*Record set*.
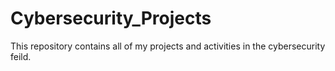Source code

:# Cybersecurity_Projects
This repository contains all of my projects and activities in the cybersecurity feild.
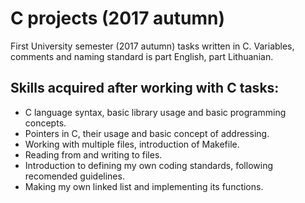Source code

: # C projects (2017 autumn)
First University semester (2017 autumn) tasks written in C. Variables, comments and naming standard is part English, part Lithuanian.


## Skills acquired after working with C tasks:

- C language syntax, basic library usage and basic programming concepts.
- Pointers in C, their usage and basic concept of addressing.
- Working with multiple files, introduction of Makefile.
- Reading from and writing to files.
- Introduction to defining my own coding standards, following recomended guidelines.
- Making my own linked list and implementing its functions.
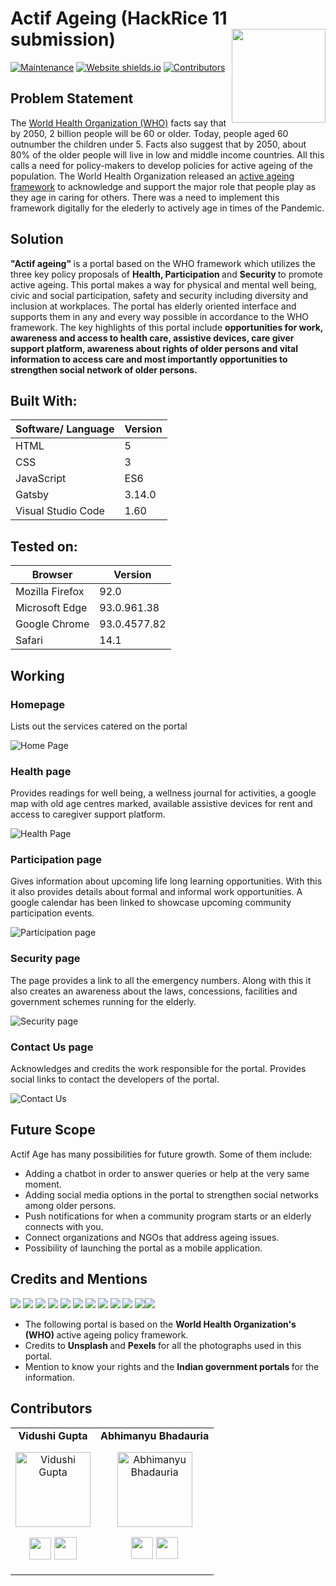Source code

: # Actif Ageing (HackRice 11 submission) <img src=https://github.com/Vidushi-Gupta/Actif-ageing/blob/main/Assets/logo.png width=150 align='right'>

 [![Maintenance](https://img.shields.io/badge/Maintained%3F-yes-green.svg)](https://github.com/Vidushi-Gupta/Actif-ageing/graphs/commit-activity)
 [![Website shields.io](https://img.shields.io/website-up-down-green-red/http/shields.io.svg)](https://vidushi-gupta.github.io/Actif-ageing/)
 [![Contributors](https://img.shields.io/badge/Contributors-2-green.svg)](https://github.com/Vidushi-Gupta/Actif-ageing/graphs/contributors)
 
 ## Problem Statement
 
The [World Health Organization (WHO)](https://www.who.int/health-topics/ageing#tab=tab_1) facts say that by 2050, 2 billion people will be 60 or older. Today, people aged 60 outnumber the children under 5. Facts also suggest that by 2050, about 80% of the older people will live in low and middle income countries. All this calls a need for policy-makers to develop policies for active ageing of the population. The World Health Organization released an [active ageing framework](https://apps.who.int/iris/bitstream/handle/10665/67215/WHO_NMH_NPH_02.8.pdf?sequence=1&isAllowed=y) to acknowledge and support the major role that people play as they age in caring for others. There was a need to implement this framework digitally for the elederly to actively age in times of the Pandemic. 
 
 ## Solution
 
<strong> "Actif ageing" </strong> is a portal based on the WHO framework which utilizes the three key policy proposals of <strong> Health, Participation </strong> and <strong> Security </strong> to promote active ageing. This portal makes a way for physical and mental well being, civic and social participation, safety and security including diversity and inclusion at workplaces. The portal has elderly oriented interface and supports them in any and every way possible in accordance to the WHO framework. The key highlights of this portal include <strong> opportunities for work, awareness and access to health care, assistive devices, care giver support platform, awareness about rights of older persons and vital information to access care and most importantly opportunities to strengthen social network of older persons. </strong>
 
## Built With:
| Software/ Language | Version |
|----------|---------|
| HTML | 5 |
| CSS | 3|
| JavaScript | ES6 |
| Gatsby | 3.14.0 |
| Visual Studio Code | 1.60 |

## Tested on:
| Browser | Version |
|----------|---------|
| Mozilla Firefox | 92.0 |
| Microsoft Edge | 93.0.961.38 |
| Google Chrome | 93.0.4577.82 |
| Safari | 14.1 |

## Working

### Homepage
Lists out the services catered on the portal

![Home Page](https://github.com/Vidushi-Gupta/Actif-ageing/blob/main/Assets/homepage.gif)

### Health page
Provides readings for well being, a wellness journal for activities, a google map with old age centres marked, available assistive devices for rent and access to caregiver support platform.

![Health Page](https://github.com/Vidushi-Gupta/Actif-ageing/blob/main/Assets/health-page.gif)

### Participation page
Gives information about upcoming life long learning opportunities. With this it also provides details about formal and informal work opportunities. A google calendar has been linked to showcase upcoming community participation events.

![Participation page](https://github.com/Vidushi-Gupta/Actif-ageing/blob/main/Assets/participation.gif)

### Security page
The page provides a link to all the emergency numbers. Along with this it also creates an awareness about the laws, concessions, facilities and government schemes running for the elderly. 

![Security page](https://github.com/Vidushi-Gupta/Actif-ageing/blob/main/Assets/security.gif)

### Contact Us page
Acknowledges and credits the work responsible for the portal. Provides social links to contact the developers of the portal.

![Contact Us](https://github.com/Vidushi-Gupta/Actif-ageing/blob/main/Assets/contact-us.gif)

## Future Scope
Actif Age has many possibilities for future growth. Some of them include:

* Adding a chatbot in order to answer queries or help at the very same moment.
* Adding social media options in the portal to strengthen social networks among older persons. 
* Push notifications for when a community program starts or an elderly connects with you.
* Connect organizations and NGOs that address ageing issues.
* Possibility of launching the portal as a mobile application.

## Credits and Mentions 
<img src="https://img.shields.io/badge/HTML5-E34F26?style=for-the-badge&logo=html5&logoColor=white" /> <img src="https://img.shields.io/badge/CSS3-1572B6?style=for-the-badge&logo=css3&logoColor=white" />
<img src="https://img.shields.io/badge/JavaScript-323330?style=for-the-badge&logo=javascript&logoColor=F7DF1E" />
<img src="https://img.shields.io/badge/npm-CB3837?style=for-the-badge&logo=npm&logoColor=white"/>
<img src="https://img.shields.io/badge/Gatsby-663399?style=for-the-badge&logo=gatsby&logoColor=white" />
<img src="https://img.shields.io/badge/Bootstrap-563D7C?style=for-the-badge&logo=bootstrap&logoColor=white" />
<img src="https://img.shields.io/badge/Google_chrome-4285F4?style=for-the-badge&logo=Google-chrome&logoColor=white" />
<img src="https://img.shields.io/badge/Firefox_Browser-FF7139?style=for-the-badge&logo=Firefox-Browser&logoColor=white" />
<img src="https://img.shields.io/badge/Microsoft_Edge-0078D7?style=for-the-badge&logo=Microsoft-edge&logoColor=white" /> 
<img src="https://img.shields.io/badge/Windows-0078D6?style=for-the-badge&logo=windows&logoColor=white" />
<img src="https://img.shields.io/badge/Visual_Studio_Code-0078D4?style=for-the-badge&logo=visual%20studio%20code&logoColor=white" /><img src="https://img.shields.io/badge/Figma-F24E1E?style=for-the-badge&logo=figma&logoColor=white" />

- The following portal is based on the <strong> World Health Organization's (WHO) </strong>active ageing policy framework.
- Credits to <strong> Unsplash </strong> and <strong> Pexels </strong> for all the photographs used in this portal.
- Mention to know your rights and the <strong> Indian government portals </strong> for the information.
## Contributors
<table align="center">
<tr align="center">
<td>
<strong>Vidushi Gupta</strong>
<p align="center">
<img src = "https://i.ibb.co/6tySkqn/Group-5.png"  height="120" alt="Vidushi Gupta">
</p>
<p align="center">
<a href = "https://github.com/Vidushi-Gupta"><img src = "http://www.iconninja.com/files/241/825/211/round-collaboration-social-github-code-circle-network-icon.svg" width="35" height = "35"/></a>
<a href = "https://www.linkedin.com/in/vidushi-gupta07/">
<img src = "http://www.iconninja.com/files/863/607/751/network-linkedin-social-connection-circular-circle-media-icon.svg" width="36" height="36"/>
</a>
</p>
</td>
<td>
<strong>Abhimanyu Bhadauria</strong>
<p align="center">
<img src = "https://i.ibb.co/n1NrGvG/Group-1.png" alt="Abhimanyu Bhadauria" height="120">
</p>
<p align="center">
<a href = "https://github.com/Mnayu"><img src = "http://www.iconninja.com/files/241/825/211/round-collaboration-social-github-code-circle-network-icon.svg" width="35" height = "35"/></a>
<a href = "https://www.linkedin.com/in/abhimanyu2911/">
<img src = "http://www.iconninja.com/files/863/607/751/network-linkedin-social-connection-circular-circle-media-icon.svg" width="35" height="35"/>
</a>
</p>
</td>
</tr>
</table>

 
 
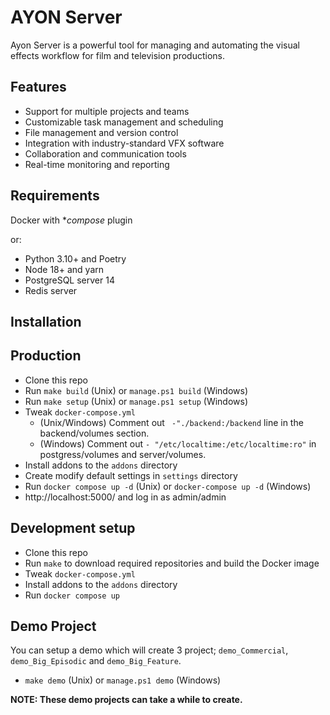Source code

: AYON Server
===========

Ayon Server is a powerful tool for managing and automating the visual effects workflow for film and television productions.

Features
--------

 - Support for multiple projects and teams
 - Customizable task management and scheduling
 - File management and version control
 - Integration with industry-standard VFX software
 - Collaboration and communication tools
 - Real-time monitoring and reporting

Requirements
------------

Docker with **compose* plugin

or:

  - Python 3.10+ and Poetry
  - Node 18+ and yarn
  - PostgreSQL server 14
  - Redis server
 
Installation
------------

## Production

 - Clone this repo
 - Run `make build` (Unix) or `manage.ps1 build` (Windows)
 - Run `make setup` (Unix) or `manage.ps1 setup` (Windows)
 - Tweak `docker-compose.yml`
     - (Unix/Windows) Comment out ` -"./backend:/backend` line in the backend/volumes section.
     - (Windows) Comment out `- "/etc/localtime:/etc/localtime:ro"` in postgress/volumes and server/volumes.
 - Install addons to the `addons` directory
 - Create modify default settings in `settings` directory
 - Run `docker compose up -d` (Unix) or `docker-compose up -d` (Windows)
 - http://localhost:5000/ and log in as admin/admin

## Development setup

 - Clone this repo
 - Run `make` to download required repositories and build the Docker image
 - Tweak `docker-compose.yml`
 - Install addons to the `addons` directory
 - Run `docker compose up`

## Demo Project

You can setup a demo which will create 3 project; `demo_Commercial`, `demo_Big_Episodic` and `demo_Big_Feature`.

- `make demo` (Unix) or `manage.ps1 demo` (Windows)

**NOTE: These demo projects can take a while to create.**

*Exercise instructions*. Go through the entries and return each line where the word "usage" appears.

*Solution to this task*.
- C language syntax, basic library usage and basic programming concepts.
- Pointers in C, their usage and basic concept of addressing.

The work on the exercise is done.